··· Given data ···

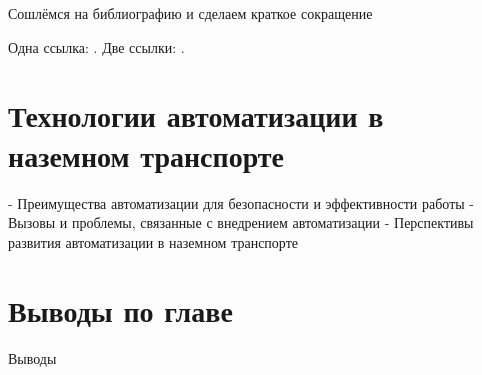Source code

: Сошлёмся на библиографию и сделаем краткое сокращение 

Одна ссылка: \cite[с.~39]{Evtukov}.
Две ссылки: \cite{doi:10.36652/1684-1298-2023-36-39,Baumana}.

\section{Технологии автоматизации в наземном транспорте}\label{sec:ch1/sec3}

- Преимущества автоматизации для безопасности и эффективности работы
- Вызовы и проблемы, связанные с внедрением автоматизации
- Перспективы развития автоматизации в наземном транспорте

\section{Выводы по главе}\label{sec:ch1/sec4}

Выводы

\FloatBarrier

···

> [Task to carry out]: An exact, image-free transcription of all the records above is needed.

> [Your solution]:
Source code

: Сошлёмся на библиографию и сделаем краткое сокращение 

Одна ссылка: \cite[с.~39]{Evtukov}.
Две ссылки: \cite{doi:10.36652/1684-1298-2023-36-39,Baumana}.

\section{Технологии автоматизации в наземном транспорте}\label{sec:ch1/sec3}

- Преимущества автоматизации для безопасности и эффективности работы
- Вызовы и проблемы, связанные с внедрением автоматизации
- Перспективы развития автоматизации в наземном транспорте

\section{Выводы по главе}\label{sec:ch1/sec4}

Выводы

\FloatBarrier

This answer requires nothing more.